(c) 2019 Justin Bois. With the exception of pasted graphics, where the source is noted, this work is licensed under a Creative Commons Attribution License CC-BY 4.0. All code contained herein is licensed under an MIT license.
This lesson was generated from a Jupyter notebook. You can download the notebook here.
As you probably noticed during the previous two lessons, there are often a lot of small operations that are sometimes necessary before you can even extract the useful data from the image! Rather than writing out each step whenever you want to process an image, you should write a boilerplate function that can be used to segment any phase contrast image of bacteria. Your function should execute the following steps.

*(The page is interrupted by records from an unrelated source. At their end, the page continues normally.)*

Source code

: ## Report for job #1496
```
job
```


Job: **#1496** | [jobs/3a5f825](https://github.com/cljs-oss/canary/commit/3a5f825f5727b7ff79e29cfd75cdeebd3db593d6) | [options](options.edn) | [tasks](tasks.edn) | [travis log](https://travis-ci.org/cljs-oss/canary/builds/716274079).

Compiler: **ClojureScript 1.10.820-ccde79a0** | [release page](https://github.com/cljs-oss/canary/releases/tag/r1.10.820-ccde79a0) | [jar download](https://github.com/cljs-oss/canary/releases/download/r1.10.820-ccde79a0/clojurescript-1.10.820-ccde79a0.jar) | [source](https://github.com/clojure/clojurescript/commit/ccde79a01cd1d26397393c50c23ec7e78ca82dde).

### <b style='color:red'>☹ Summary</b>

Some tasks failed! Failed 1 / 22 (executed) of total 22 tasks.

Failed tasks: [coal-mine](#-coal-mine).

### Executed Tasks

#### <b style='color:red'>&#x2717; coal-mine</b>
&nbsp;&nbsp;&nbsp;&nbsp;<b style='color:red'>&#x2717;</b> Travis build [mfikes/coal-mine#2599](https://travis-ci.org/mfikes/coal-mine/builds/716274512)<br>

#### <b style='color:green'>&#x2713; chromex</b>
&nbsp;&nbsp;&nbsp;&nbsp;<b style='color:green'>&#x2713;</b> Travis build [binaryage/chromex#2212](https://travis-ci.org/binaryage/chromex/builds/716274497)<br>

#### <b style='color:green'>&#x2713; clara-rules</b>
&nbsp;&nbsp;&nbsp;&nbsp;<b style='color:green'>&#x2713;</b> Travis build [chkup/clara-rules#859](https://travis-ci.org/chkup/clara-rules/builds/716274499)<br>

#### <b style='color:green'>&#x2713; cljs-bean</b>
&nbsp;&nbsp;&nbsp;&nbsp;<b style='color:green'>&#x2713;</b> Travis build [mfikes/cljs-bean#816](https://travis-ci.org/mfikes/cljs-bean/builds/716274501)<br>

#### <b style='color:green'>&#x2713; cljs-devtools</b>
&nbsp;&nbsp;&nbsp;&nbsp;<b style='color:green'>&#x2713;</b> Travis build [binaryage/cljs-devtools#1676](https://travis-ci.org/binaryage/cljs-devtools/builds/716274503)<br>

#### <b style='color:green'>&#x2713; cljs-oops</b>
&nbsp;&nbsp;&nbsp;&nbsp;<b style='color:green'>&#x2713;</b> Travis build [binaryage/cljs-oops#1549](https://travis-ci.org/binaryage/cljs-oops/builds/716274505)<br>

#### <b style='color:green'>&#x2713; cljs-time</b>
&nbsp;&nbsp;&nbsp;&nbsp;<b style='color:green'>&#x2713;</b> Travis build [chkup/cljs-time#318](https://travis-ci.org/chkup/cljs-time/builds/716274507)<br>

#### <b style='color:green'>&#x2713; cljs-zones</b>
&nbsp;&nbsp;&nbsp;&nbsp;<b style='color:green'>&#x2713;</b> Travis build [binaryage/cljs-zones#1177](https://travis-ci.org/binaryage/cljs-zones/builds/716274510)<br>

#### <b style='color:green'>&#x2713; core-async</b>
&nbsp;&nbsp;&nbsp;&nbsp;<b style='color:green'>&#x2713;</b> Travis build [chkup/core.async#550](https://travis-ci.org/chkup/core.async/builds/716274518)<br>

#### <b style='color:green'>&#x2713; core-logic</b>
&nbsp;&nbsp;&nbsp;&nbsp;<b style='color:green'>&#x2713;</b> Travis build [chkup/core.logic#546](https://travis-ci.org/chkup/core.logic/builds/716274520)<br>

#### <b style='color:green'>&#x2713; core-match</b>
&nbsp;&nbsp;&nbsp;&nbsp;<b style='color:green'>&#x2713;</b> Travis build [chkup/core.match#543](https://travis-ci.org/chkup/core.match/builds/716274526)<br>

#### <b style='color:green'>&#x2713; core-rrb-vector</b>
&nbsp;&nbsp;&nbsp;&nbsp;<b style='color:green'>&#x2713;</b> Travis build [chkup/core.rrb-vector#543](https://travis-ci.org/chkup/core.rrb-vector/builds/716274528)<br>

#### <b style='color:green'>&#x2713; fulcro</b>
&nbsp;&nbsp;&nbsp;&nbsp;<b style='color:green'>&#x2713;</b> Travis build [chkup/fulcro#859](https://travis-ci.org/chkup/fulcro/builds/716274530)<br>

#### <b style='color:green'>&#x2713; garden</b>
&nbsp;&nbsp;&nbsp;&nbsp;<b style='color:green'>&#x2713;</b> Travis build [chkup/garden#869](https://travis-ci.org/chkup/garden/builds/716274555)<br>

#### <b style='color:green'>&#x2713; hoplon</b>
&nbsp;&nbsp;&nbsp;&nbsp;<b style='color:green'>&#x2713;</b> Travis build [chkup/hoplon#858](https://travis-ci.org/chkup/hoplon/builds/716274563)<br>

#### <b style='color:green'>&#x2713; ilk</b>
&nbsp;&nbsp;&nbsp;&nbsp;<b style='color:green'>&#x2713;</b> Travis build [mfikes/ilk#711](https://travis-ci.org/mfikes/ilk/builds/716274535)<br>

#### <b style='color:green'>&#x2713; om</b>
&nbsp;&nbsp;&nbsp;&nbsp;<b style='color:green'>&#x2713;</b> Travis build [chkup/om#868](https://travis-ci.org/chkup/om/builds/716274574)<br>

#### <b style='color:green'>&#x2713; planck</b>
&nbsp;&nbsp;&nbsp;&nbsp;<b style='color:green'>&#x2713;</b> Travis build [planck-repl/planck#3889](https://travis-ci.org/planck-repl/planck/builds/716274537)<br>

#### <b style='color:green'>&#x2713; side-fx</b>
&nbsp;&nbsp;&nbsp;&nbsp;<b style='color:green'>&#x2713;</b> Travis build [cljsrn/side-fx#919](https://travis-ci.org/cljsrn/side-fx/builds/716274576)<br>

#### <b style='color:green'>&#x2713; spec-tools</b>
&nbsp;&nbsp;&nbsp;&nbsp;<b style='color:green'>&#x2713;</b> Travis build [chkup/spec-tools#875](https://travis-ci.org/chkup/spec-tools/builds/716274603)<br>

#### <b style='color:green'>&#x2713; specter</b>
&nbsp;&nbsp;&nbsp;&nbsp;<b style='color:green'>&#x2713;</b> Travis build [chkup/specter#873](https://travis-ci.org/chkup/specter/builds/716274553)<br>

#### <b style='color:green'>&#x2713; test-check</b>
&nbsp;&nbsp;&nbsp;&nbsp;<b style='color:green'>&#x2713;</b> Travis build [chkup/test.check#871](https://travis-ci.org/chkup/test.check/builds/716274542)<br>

- Correct for "hot" or "bad" pixels in an image.
- Correct for uneven illumination.
- Perform a thresholding operation.
- Remove bacteria or objects near/touching the image border.
- Remove objects that are too large (or too small) to be bacteria. Think carefully! For multipurpose function, would you always want the same area cutoff?
- Remove improperly segmented cells.
- Return a labeled segmentation mask.
A set of discrete operations like this is called a pipeline. It is usefull to think of image processing, or data processing for that matter, as a pipeline consisting of successive steps. This helps codify how you are extracting conclusions from your data and improves reproducibility.
After putting your pipeline into a function, run the pipeline on both the Bacillus subtilis Lesson 35 and the E. coli Lesson 36 image sets. Does your function work well in both cases? Note that in both of these image sets, the interpixel distance is 0.0626 µm per pixel.